Well, folks, there’s a first time for everything — the Ocean Cleanup project has successfully deployed a device that collects plastic pollution.

It only took six years, tens of millions of dollars, and a few unsuccessful attempts (or “unscheduled learning opportunities,” in the words of 25-year-old founder and CEO Boyan Slat). The nonprofit’s prior, unsuccessful designs failed to catch any plastic, broke, or overflowed.

The new system even managed to pick up 1-millimeter microplastics, which Ocean Cleanup described as “a feat we were pleasantly surprised to achieve” in a press release.

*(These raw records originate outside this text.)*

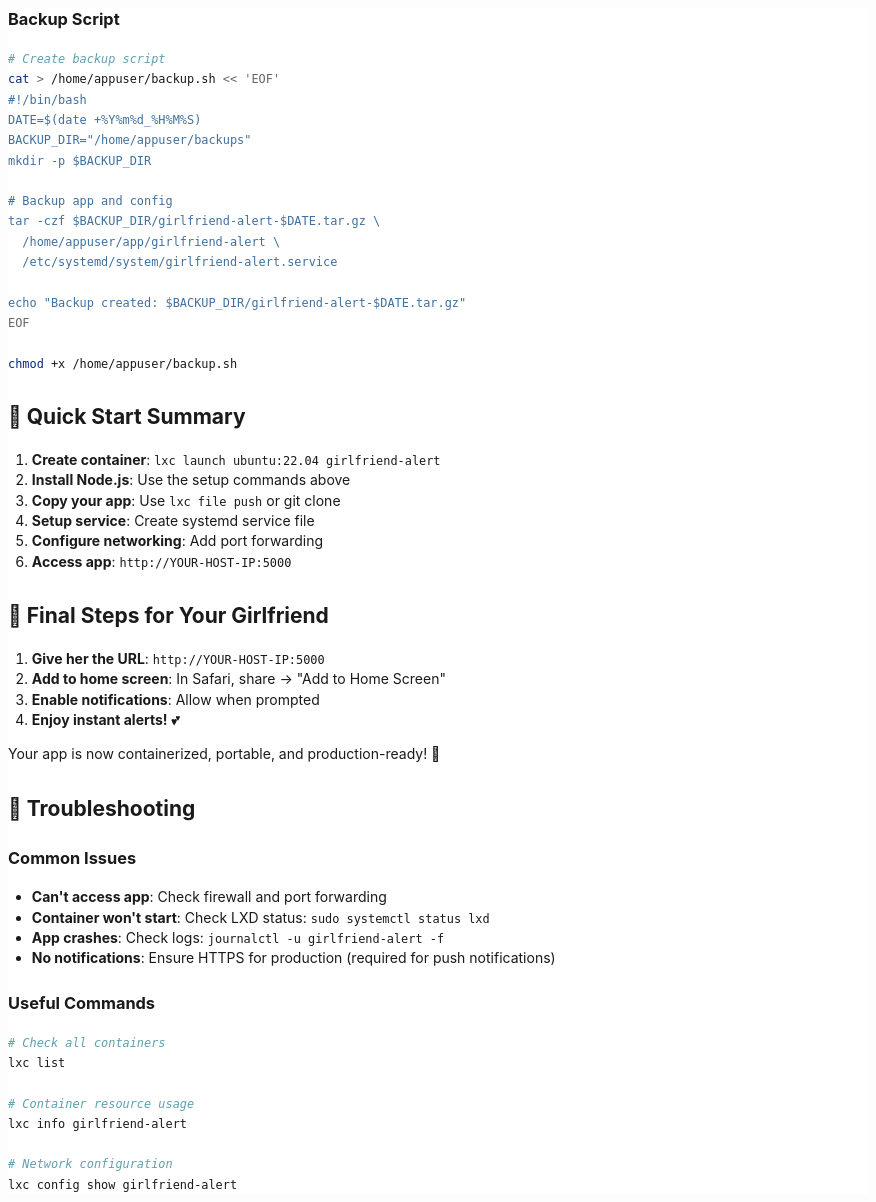 ### Backup Script
```bash
# Create backup script
cat > /home/appuser/backup.sh << 'EOF'
#!/bin/bash
DATE=$(date +%Y%m%d_%H%M%S)
BACKUP_DIR="/home/appuser/backups"
mkdir -p $BACKUP_DIR

# Backup app and config
tar -czf $BACKUP_DIR/girlfriend-alert-$DATE.tar.gz \
  /home/appuser/app/girlfriend-alert \
  /etc/systemd/system/girlfriend-alert.service

echo "Backup created: $BACKUP_DIR/girlfriend-alert-$DATE.tar.gz"
EOF

chmod +x /home/appuser/backup.sh
```

## 🚀 Quick Start Summary

1. **Create container**: `lxc launch ubuntu:22.04 girlfriend-alert`
2. **Install Node.js**: Use the setup commands above
3. **Copy your app**: Use `lxc file push` or git clone
4. **Setup service**: Create systemd service file
5. **Configure networking**: Add port forwarding
6. **Access app**: `http://YOUR-HOST-IP:5000`

## 📱 Final Steps for Your Girlfriend

1. **Give her the URL**: `http://YOUR-HOST-IP:5000`
2. **Add to home screen**: In Safari, share → "Add to Home Screen"
3. **Enable notifications**: Allow when prompted
4. **Enjoy instant alerts!** 💕

Your app is now containerized, portable, and production-ready! 🎉

## 🔧 Troubleshooting

### Common Issues
- **Can't access app**: Check firewall and port forwarding
- **Container won't start**: Check LXD status: `sudo systemctl status lxd`
- **App crashes**: Check logs: `journalctl -u girlfriend-alert -f`
- **No notifications**: Ensure HTTPS for production (required for push notifications)

### Useful Commands
```bash
# Check all containers
lxc list

# Container resource usage
lxc info girlfriend-alert

# Network configuration
lxc config show girlfriend-alert
```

Now that it finally has working technology, the Ocean Cleanup project hopes to scale up its fleet of 2,000-foot long, plastic-capturing, floating booms. The goal is to remove 50 percent of the Great Pacific Garbage Patch in the next five years, and 90 percent of ocean plastic by 2040, an effort it estimates will require around 60 devices.

The project has drawn criticism over the years from scientists who argue it provides false hope and is disruptive to marine life. All that money and effort would be better spent diverting the 8 million tons of plastic that enter the oceans every year, the thinking goes.

To his credit, Slat acknowledges the importance of preventing pollution, not just cleaning it up. And his team of more than 80 scientists and engineers have also done some research that has contributed to what we know about the sources, scope, and nature of ocean plastic pollution — although their conclusions are controversial.

The first pieces of plastic gathered by Ocean Cleanup are on their way back to the U.S. to be recycled. Is it a perfect solution to the problem of ocean pollution? Probably not. But at the very least, we can all celebrate today knowing that the Dutch 18-year-old from that TED Talk, who saw plastic while scuba diving and asked, “Why don’t we just clean it up?”, is that much closer to his dreams coming true.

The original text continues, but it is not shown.